Writing · SRE for the Grid · Part 04

Chaos engineering for the grid: breaking things safely on purpose.

You call it storm drills. Netflix calls it chaos engineering. Same idea. Utilities have been doing this for decades on physical infrastructure and just haven't formalized it yet.

Adam BrownAuthor
13 minReading time
Mar 25, 2026Published
Part 4 of 7SRE for the Grid

You call it storm drills. Netflix calls it chaos engineering. Both are the same idea: deliberately inject controlled failures to prove your system can handle them. Utilities have been doing this for decades on physical infrastructure. They just haven't formalized it the way tech companies have.

Netflix shipped Chaos Monkey in 2010 — a tool that randomly killed virtual machines in production to force teams to design for resilience. The idea was simple and counterintuitive: if you want a system that survives failure, practice failing. The chaos-engineering tools market reached about $6 billion in 2024 (SkyQuest Technology) and is projected to hit $40 billion by 2033. A Forrester Consulting study found 245% ROI on resilience investments that included chaos engineering. Organizations running formal chaos programs commonly report 40-60% reductions in mean time to repair, with some reaching 70% when combined with automated remediation.

Those numbers come from software. The principles apply directly to physical infrastructure, and utilities already do more chaos engineering than they realize.

§ 01Five principles, grid-translated

The discipline rests on five principles, originally codified by Netflix engineers and now widely adopted. Each one has a direct analog in grid operations.

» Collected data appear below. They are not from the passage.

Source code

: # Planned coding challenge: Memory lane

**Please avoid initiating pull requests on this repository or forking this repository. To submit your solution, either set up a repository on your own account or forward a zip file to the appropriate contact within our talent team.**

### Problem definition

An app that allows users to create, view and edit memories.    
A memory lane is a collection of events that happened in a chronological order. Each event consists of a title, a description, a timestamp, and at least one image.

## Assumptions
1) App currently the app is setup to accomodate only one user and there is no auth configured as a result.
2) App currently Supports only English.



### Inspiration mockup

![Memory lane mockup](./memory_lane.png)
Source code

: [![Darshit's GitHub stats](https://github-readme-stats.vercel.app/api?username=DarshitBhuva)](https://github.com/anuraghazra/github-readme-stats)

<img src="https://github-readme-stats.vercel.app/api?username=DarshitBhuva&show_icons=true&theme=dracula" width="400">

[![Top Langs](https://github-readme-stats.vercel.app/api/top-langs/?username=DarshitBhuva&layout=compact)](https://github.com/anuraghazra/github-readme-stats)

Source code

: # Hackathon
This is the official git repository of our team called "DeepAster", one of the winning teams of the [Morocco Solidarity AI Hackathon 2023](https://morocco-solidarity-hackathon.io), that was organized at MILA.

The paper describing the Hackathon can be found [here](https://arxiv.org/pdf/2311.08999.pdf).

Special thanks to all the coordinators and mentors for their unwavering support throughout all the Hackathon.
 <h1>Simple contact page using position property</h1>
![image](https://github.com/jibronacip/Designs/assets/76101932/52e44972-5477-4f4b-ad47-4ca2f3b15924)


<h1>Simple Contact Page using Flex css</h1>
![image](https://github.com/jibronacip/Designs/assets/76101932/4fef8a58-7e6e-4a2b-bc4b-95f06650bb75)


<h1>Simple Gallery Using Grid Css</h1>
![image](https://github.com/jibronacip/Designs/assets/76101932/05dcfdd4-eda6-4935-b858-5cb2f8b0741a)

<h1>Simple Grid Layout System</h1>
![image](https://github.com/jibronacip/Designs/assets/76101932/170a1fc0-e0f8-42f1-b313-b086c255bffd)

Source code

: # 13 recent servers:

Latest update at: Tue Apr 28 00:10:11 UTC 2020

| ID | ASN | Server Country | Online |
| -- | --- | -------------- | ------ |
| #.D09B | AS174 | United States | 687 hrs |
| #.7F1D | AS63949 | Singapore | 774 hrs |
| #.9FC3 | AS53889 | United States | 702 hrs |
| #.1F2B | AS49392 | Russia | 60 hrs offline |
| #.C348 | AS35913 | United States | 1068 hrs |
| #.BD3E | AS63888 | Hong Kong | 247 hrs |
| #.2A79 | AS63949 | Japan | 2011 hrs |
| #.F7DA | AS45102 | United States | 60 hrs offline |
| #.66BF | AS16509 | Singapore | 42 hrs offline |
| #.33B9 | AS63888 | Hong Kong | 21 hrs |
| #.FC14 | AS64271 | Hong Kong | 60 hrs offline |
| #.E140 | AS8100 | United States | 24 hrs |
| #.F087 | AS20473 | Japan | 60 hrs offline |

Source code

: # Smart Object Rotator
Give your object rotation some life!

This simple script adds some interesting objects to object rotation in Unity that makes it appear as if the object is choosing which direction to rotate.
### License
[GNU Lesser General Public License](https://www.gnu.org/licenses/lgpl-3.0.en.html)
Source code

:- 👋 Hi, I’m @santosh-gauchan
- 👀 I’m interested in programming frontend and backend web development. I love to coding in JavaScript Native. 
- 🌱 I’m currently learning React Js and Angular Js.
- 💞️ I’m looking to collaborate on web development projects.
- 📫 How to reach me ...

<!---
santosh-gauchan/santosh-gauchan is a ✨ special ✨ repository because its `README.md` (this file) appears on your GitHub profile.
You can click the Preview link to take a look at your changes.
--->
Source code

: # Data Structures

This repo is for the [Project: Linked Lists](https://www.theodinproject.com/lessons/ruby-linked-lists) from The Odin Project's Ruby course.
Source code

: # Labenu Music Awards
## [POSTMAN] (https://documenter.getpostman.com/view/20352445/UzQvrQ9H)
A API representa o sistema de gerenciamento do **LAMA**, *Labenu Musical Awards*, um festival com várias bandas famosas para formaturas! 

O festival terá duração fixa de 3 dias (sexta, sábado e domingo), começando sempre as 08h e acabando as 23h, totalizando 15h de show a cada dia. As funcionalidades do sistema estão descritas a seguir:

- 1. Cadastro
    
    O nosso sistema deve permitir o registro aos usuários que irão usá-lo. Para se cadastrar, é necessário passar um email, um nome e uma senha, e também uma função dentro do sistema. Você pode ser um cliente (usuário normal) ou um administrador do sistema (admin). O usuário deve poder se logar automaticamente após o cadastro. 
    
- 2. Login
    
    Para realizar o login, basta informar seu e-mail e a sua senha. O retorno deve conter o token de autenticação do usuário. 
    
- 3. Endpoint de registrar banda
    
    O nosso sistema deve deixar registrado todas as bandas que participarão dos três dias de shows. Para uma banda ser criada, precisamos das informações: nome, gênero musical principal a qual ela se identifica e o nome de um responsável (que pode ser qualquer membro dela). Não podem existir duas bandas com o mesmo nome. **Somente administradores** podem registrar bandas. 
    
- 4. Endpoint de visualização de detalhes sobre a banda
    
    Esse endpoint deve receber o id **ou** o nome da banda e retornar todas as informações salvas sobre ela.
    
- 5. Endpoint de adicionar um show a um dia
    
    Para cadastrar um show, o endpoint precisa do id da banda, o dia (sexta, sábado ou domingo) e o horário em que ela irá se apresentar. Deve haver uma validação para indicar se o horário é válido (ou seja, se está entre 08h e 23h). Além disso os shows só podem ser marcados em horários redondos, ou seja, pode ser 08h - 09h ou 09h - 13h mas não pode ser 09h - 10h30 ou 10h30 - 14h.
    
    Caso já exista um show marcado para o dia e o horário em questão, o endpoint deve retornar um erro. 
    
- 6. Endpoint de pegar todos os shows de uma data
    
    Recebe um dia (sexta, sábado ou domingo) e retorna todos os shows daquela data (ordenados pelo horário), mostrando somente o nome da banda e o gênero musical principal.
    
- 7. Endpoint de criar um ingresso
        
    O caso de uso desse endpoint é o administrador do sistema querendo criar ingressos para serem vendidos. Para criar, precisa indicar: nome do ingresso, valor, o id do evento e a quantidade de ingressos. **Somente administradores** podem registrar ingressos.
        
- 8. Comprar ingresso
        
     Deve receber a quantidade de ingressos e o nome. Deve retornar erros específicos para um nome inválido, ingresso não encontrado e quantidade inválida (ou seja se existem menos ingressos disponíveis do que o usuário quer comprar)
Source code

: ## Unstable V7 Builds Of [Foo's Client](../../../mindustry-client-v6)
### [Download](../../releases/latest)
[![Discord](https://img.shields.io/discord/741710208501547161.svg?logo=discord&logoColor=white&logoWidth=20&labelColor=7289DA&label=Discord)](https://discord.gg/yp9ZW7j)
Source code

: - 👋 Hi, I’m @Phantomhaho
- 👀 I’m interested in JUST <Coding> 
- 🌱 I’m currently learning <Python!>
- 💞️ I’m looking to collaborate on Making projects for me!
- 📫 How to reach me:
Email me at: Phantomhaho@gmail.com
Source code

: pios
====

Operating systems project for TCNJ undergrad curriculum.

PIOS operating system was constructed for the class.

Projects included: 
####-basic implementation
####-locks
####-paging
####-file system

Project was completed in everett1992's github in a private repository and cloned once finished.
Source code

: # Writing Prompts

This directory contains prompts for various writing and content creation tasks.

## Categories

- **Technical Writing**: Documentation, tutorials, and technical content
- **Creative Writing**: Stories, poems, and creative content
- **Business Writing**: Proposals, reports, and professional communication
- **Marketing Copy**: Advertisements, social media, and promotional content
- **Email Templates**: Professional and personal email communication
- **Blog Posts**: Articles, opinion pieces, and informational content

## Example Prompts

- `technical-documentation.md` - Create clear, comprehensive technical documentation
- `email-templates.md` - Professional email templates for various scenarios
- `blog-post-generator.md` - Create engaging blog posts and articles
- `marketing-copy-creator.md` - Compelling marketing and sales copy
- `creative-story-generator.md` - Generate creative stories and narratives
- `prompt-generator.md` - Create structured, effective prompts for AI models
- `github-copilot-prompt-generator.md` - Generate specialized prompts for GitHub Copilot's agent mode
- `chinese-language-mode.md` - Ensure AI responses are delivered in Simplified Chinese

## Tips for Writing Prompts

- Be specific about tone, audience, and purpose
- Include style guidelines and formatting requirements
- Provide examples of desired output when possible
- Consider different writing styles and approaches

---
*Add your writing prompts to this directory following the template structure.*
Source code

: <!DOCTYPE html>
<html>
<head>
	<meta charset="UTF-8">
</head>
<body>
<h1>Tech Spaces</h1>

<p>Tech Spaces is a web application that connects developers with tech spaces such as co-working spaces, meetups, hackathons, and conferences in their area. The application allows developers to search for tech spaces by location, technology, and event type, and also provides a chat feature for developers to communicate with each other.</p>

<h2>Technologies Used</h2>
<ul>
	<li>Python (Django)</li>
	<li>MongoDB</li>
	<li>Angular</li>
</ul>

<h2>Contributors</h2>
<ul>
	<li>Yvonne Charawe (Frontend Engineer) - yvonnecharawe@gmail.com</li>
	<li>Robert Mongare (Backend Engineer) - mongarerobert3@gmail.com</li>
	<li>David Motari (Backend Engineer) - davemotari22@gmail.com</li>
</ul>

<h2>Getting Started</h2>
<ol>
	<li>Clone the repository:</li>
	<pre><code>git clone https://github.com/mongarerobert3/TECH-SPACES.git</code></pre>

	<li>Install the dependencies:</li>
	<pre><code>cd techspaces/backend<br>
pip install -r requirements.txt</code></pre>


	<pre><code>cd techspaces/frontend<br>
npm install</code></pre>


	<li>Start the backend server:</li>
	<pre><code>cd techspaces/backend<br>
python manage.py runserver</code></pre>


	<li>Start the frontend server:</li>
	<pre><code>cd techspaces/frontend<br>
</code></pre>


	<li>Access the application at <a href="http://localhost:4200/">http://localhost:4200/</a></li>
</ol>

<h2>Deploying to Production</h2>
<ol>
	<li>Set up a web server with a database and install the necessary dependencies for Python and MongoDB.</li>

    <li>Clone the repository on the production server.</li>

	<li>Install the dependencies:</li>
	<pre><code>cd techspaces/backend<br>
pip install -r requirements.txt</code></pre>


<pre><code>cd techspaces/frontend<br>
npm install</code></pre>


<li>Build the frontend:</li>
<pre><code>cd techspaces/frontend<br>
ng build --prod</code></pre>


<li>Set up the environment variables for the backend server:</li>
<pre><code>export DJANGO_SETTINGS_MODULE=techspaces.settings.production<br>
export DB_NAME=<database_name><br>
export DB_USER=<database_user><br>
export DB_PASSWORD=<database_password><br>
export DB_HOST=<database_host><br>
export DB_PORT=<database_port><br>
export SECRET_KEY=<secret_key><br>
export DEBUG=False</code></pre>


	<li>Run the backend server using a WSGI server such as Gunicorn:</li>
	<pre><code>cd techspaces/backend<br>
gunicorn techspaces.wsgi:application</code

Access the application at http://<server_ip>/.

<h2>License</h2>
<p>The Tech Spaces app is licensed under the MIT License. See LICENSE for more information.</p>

Build a hypothesis around steady state

Define what "normal" looks like before you break anything. For a grid, that means baseline voltage profiles, frequency stability, feeder load balance, SCADA response times. If you don't know what normal looks like, you can't measure how your system responds to stress.

Vary real-world events

Test with realistic failures, not contrived ones. A transformer doesn't fail in a vacuum. It fails during a heat wave, when load is at peak and a nearby generating unit just tripped offline. Good chaos experiments layer conditions the way real incidents do.

Run experiments in production

Staging environments never perfectly replicate production. The most valuable learning comes from testing the actual system under actual conditions. For grids, that means moving beyond tabletop exercises toward controlled experiments on live infrastructure, with appropriate safeguards.

Automate experiments to run continuously

One-off tests find point-in-time issues. Continuous, automated testing finds regressions. Every firmware update, every new DER interconnection, every seasonal load change can introduce new failure modes. Continuous testing catches them before customers do.

Minimize blast radius

Start small. Contain the damage. Every experiment needs an abort trigger and a rollback plan. In grid ops that means starting in digital twins, graduating to microgrids, and only then touching production feeders. Never test on infrastructure you can't isolate.

§ 02What utilities already do

The argument that chaos engineering is foreign to the utility industry doesn't survive contact with reality. Utilities already perform controlled failure testing across multiple domains. They just call it something else.

Utility practice Chaos engineering equivalent
Planned maintenance outagesControlled downtime injection
Storm drillsLarge-scale failure simulation
Live line workExtreme controlled risk
Protection relay testingFault injection
Black start exercisesTotal system recovery testing
FLISR during actual faultsProduction chaos (unplanned)
Fig. 01 · Six things every utility already does. Chaos engineering is the formal name for most of them.

Each of these practices embodies one or more of the five principles. Protection relay testing is fault injection with a measured hypothesis. Storm drills are large-scale failure simulations that vary real-world events. Black start exercises are total system recovery testing, the grid equivalent of Netflix pulling the plug on an entire AWS region.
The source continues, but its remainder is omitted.